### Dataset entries
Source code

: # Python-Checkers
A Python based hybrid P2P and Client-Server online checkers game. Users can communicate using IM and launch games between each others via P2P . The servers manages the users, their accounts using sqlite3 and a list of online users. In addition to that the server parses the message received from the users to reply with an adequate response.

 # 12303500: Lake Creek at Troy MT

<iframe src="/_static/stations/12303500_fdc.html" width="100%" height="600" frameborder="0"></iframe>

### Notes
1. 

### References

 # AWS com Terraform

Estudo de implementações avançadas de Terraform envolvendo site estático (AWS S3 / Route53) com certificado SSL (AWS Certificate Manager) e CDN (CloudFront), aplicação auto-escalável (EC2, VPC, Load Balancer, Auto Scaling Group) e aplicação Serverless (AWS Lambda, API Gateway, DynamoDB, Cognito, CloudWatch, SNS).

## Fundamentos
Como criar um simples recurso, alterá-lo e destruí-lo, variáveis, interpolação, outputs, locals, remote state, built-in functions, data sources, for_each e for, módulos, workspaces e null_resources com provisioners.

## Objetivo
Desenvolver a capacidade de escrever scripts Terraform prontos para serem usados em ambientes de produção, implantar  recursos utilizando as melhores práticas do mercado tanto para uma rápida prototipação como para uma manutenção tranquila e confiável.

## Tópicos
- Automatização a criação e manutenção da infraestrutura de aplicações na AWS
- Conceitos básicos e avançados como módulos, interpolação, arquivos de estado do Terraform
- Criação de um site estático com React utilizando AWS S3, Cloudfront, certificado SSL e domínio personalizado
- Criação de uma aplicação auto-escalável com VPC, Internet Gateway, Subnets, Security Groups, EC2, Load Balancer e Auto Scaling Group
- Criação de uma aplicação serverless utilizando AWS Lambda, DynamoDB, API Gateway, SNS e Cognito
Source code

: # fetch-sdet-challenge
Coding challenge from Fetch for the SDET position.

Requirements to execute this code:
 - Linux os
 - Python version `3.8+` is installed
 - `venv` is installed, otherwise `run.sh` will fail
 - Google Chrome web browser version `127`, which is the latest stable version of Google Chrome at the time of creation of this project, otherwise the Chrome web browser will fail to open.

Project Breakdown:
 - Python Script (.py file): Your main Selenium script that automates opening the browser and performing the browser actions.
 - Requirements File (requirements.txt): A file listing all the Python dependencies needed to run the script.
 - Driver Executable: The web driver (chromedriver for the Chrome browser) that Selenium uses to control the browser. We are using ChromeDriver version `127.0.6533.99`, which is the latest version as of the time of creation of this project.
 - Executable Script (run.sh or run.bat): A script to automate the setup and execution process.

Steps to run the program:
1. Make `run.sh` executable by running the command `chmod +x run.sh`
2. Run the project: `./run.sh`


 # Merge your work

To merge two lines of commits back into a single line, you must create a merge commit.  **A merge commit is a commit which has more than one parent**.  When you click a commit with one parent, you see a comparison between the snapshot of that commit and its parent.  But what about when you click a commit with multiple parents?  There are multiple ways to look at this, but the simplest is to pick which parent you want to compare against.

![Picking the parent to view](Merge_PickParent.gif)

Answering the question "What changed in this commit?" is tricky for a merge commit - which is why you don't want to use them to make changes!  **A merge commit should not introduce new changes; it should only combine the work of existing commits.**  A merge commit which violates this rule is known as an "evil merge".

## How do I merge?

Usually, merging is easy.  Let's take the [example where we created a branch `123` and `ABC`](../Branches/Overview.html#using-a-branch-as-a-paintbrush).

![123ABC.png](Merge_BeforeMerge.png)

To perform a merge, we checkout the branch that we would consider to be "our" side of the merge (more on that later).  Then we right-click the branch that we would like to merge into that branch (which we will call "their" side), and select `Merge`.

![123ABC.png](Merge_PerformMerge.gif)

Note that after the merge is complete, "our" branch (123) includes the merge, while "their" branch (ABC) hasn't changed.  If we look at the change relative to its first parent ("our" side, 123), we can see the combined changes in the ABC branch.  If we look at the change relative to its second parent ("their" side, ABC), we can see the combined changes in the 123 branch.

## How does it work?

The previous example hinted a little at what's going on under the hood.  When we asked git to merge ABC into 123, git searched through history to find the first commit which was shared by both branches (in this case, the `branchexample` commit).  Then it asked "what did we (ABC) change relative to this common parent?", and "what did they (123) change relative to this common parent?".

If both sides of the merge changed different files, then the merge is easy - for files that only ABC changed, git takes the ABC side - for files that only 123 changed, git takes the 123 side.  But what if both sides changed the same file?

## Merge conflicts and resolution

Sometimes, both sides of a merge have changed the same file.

### To do
Out of the data above, give again only the lines starting at the one holding "Steps to run" and ending at the one holding "parent to view](Merge_PickParent.gif)", unchanged.

### Finished task
Steps to run the program:
1. Make `run.sh` executable by running the command `chmod +x run.sh`
2. Run the project: `./run.sh`


 # Merge your work

To merge two lines of commits back into a single line, you must create a merge commit.  **A merge commit is a commit which has more than one parent**.  When you click a commit with one parent, you see a comparison between the snapshot of that commit and its parent.  But what about when you click a commit with multiple parents?  There are multiple ways to look at this, but the simplest is to pick which parent you want to compare against.

![Picking the parent to view](Merge_PickParent.gif)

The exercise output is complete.